The compliance check-box approach is an atrocious thing for and to many things and reasons, but has been induced by the very growth of the industry. Since all margin calls at all controls and controls objectives achievement have been whipped out — and no-one dares to or has the experience for margins calls anymore. How low can your standards of professionalism dive.

Sic transit gloria mundi; the trade once was a veritable gentleman’s (M/F/~) affair, for one put up one’s honour and good name (and standing including life, liberty, welfare and happiness) for the value of the second opinion over the full width of the (opinion about subject matter) playing field.
But one’s good name is no more.

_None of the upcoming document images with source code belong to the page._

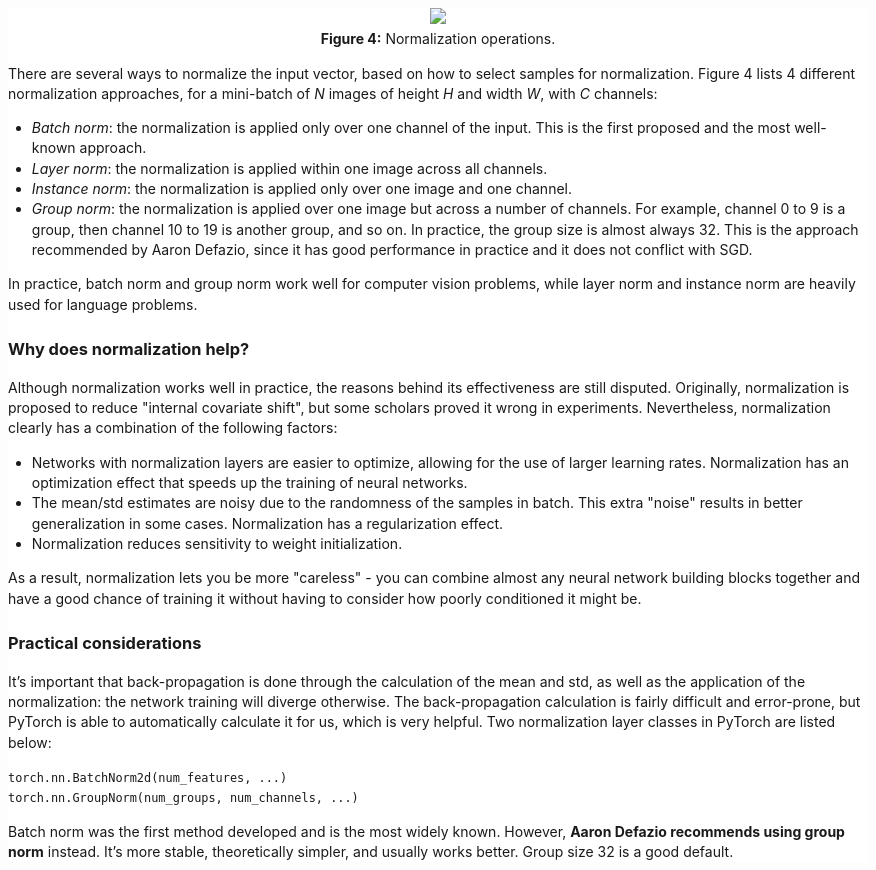 <center>
<img src="5_2_norm_operations.png"/><br>
<b>Figure 4:</b> Normalization operations.
</center>

There are several ways to normalize the input vector, based on how to select samples for normalization. Figure 4 lists 4 different normalization approaches, for a mini-batch of $N$ images of height $H$ and width $W$, with $C$ channels:

- *Batch norm*: the normalization is applied only over one channel of the input. This is the first proposed and the most well-known approach.
- *Layer norm*: the normalization is applied within one image across all channels.
- *Instance norm*: the normalization is applied only over one image and one channel.
- *Group norm*: the normalization is applied over one image but across a number of channels. For example, channel 0 to 9 is a group, then channel 10 to 19 is another group, and so on. In practice, the group size is almost always 32. This is the approach recommended by Aaron Defazio, since it has good performance in practice and it does not conflict with SGD.

In practice, batch norm and group norm work well for computer vision problems, while layer norm and instance norm are heavily used for language problems.


### Why does normalization help?

Although normalization works well in practice, the reasons behind its effectiveness are still disputed. Originally, normalization is proposed to reduce "internal covariate shift", but some scholars proved it wrong in experiments. Nevertheless, normalization clearly has a combination of the following factors:

- Networks with normalization layers are easier to optimize, allowing for the use of larger learning rates. Normalization has an optimization effect that speeds up the training of neural networks.
- The mean/std estimates are noisy due to the randomness of the samples in batch. This extra "noise" results in better generalization in some cases. Normalization has a regularization effect.
- Normalization reduces sensitivity to weight initialization.

As a result, normalization lets you be more "careless" - you can combine almost any neural network building blocks together and have a good chance of training it without having to consider how poorly conditioned it might be.


### Practical considerations

It’s important that back-propagation is done through the calculation of the mean and std, as well as the application of the normalization: the network training will diverge otherwise. The back-propagation calculation is fairly difficult and error-prone, but PyTorch is able to automatically calculate it for us, which is very helpful. Two normalization layer classes in PyTorch are listed below:

```python
torch.nn.BatchNorm2d(num_features, ...)
torch.nn.GroupNorm(num_groups, num_channels, ...)
```

Batch norm was the first method developed and is the most widely known. However, **Aaron Defazio recommends using group norm** instead. It’s more stable, theoretically simpler, and usually works better. Group size 32 is a good default.
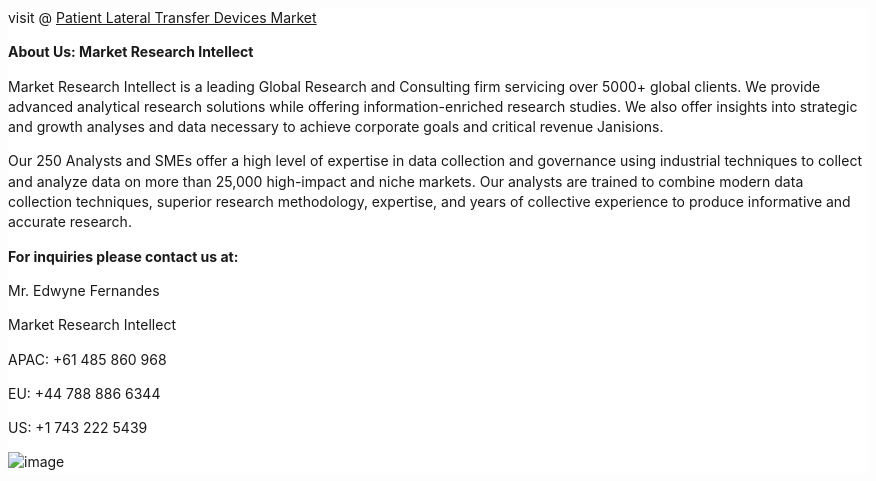 visit&nbsp;@</strong>&nbsp;</span><span class="font-[700]"><a href="https://www.marketresearchintellect.com/product/patient-lateral-transfer-devices-market/?utm_source=Linkedin&utm_medium=815" target="_blank" data-tracking-control-name="article-ssr-frontend-pulse_little-text-block" data-tracking-will-navigate="" data-test-link="">Patient Lateral Transfer Devices Market</a></span></p><p><strong><span class="font-[700]">About Us: Market Research Intellect</span></strong></p><p><span class="">Market Research Intellect is a leading Global Research and Consulting firm servicing over 5000+ global clients. We provide advanced analytical research solutions while offering information-enriched research studies.&nbsp;</span>We also offer insights into strategic and growth analyses and data necessary to achieve corporate goals and critical revenue Janisions.</p><p><span class="">Our 250 Analysts and SMEs offer a high level of expertise in data collection and governance using industrial techniques to collect and analyze data on more than 25,000 high-impact and niche markets. Our analysts are trained to combine modern data collection techniques, superior research methodology, expertise, and years of collective experience to produce informative and accurate research.</span></p><p><strong>For inquiries please contact us at:</strong></p><p>Mr. Edwyne Fernandes</p><p>Market Research Intellect</p><p>APAC: +61 485 860 968</p><p>EU: +44 788 886 6344</p><p>US: +1 743 222 5439</p>
![image](https://github.com/user-attachments/assets/81b09e20-5120-46cb-960f-6524d0613d96)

Men are no longer honorable, virtue isn’t a thing anymore; pluto reigns, in particular at 1600 Penn Ave — the demise of humanity. In the coming years, the standards will follow; having deteriorated from standards to hold Men to, to straight jackets most easily escaped from by surreptitiously gaming the system, making the system the mockery of men. I repeat myself.

But ideals, values, virtue and all things principle-based will resurface; if only trivially since the now resurgent risk-management approach would not work otherwise. The value is already returning to the dare of the expert to call it not to fold on details.
Hence, new standards will emerge. Pure-principles lists, no nitty-gritty stuff. To be audited on, by knowledgeable advisors that can relate sample controls / -frameworks to the principles and back. The 27k1/2 divide, but strengthened, widened.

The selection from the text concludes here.